What is needed: Could you return the full listing below exactly as it appears?
"""
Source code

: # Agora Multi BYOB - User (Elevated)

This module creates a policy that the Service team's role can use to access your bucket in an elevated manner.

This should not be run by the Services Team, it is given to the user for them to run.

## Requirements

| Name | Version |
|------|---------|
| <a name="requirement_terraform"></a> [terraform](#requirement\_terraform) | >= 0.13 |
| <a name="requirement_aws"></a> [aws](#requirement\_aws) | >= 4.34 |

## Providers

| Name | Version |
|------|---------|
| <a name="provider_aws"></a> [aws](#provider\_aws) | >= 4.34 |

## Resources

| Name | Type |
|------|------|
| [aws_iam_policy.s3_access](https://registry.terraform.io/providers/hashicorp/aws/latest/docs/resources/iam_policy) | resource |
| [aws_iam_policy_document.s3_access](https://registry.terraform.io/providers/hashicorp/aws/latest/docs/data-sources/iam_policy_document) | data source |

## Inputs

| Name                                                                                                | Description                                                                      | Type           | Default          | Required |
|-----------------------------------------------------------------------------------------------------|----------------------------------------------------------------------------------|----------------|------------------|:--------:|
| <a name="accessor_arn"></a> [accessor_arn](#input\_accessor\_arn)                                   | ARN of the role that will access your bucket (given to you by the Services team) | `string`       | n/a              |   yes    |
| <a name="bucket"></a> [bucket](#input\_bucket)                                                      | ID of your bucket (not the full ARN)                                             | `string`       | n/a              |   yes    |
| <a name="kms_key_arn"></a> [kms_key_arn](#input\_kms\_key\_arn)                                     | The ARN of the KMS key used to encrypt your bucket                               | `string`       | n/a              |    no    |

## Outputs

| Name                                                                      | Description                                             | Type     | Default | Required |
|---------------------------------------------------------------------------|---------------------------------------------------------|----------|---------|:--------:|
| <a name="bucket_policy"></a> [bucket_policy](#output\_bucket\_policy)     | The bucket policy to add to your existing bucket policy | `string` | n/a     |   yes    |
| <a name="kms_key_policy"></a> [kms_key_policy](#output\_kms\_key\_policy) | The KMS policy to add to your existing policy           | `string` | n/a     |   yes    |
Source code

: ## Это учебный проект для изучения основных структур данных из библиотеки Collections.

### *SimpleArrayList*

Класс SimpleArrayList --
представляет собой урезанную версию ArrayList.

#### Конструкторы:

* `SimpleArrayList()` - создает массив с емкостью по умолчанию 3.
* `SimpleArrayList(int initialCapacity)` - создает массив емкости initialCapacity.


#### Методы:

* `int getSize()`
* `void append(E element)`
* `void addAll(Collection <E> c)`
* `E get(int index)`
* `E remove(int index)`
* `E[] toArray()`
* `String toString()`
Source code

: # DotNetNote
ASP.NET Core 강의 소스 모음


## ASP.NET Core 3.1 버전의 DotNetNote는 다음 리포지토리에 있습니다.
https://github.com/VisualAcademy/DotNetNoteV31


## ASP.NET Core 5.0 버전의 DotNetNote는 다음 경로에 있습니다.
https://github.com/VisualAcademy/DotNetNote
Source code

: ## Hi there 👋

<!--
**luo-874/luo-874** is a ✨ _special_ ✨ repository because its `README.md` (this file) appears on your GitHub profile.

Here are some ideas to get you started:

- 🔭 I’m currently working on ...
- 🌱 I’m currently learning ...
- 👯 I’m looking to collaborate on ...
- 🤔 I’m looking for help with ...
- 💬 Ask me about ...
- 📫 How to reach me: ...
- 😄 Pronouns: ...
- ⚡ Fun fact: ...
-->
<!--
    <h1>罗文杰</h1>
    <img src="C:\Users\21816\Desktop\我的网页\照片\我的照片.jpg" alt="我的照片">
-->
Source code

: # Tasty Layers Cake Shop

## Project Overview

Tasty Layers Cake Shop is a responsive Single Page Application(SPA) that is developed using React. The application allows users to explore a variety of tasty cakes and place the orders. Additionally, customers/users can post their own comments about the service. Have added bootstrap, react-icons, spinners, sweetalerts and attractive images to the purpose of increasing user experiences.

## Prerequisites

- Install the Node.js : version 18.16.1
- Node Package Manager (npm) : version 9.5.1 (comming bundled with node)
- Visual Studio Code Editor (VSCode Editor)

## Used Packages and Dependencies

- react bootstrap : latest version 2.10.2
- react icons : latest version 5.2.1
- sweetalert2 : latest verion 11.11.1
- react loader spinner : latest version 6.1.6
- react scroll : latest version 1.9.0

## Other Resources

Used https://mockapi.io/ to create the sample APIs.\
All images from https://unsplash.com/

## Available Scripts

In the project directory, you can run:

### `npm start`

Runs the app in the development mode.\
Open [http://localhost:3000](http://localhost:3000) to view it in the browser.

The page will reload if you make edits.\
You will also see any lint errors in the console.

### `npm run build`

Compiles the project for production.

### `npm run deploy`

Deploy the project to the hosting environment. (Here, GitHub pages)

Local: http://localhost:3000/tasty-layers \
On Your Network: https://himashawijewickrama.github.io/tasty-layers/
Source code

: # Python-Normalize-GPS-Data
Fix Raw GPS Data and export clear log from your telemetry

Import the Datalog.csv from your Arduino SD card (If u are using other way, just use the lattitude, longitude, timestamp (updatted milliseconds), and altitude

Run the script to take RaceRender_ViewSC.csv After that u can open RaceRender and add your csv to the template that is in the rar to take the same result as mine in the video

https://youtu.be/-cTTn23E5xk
"""
Response below:
Source code

: # Agora Multi BYOB - User (Elevated)

This module creates a policy that the Service team's role can use to access your bucket in an elevated manner.

This should not be run by the Services Team, it is given to the user for them to run.

## Requirements

| Name | Version |
|------|---------|
| <a name="requirement_terraform"></a> [terraform](#requirement\_terraform) | >= 0.13 |
| <a name="requirement_aws"></a> [aws](#requirement\_aws) | >= 4.34 |

## Providers

| Name | Version |
|------|---------|
| <a name="provider_aws"></a> [aws](#provider\_aws) | >= 4.34 |

## Resources

| Name | Type |
|------|------|
| [aws_iam_policy.s3_access](https://registry.terraform.io/providers/hashicorp/aws/latest/docs/resources/iam_policy) | resource |
| [aws_iam_policy_document.s3_access](https://registry.terraform.io/providers/hashicorp/aws/latest/docs/data-sources/iam_policy_document) | data source |

## Inputs

| Name                                                                                                | Description                                                                      | Type           | Default          | Required |
|-----------------------------------------------------------------------------------------------------|----------------------------------------------------------------------------------|----------------|------------------|:--------:|
| <a name="accessor_arn"></a> [accessor_arn](#input\_accessor\_arn)                                   | ARN of the role that will access your bucket (given to you by the Services team) | `string`       | n/a              |   yes    |
| <a name="bucket"></a> [bucket](#input\_bucket)                                                      | ID of your bucket (not the full ARN)                                             | `string`       | n/a              |   yes    |
| <a name="kms_key_arn"></a> [kms_key_arn](#input\_kms\_key\_arn)                                     | The ARN of the KMS key used to encrypt your bucket                               | `string`       | n/a              |    no    |

## Outputs

| Name                                                                      | Description                                             | Type     | Default | Required |
|---------------------------------------------------------------------------|---------------------------------------------------------|----------|---------|:--------:|
| <a name="bucket_policy"></a> [bucket_policy](#output\_bucket\_policy)     | The bucket policy to add to your existing bucket policy | `string` | n/a     |   yes    |
| <a name="kms_key_policy"></a> [kms_key_policy](#output\_kms\_key\_policy) | The KMS policy to add to your existing policy           | `string` | n/a     |   yes    |
Source code

: ## Это учебный проект для изучения основных структур данных из библиотеки Collections.

### *SimpleArrayList*

Класс SimpleArrayList --
представляет собой урезанную версию ArrayList.

#### Конструкторы:

* `SimpleArrayList()` - создает массив с емкостью по умолчанию 3.
* `SimpleArrayList(int initialCapacity)` - создает массив емкости initialCapacity.


#### Методы:

* `int getSize()`
* `void append(E element)`
* `void addAll(Collection <E> c)`
* `E get(int index)`
* `E remove(int index)`
* `E[] toArray()`
* `String toString()`
Source code

: # DotNetNote
ASP.NET Core 강의 소스 모음


## ASP.NET Core 3.1 버전의 DotNetNote는 다음 리포지토리에 있습니다.
https://github.com/VisualAcademy/DotNetNoteV31


## ASP.NET Core 5.0 버전의 DotNetNote는 다음 경로에 있습니다.
https://github.com/VisualAcademy/DotNetNote
Source code

: ## Hi there 👋

<!--
**luo-874/luo-874** is a ✨ _special_ ✨ repository because its `README.md` (this file) appears on your GitHub profile.

Here are some ideas to get you started:

- 🔭 I’m currently working on ...
- 🌱 I’m currently learning ...
- 👯 I’m looking to collaborate on ...
- 🤔 I’m looking for help with ...
- 💬 Ask me about ...
- 📫 How to reach me: ...
- 😄 Pronouns: ...
- ⚡ Fun fact: ...
-->
<!--
    <h1>罗文杰</h1>
    <img src="C:\Users\21816\Desktop\我的网页\照片\我的照片.jpg" alt="我的照片">
-->
Source code

: # Tasty Layers Cake Shop

## Project Overview

Tasty Layers Cake Shop is a responsive Single Page Application(SPA) that is developed using React. The application allows users to explore a variety of tasty cakes and place the orders. Additionally, customers/users can post their own comments about the service. Have added bootstrap, react-icons, spinners, sweetalerts and attractive images to the purpose of increasing user experiences.

## Prerequisites

- Install the Node.js : version 18.16.1
- Node Package Manager (npm) : version 9.5.1 (comming bundled with node)
- Visual Studio Code Editor (VSCode Editor)

## Used Packages and Dependencies

- react bootstrap : latest version 2.10.2
- react icons : latest version 5.2.1
- sweetalert2 : latest verion 11.11.1
- react loader spinner : latest version 6.1.6
- react scroll : latest version 1.9.0

## Other Resources

Used https://mockapi.io/ to create the sample APIs.\
All images from https://unsplash.com/

## Available Scripts

In the project directory, you can run:

### `npm start`

Runs the app in the development mode.\
Open [http://localhost:3000](http://localhost:3000) to view it in the browser.

The page will reload if you make edits.\
You will also see any lint errors in the console.

### `npm run build`

Compiles the project for production.

### `npm run deploy`

Deploy the project to the hosting environment. (Here, GitHub pages)

Local: http://localhost:3000/tasty-layers \
On Your Network: https://himashawijewickrama.github.io/tasty-layers/
Source code

: # Python-Normalize-GPS-Data
Fix Raw GPS Data and export clear log from your telemetry

Import the Datalog.csv from your Arduino SD card (If u are using other way, just use the lattitude, longitude, timestamp (updatted milliseconds), and altitude

Run the script to take RaceRender_ViewSC.csv After that u can open RaceRender and add your csv to the template that is in the rar to take the same result as mine in the video

https://youtu.be/-cTTn23E5xk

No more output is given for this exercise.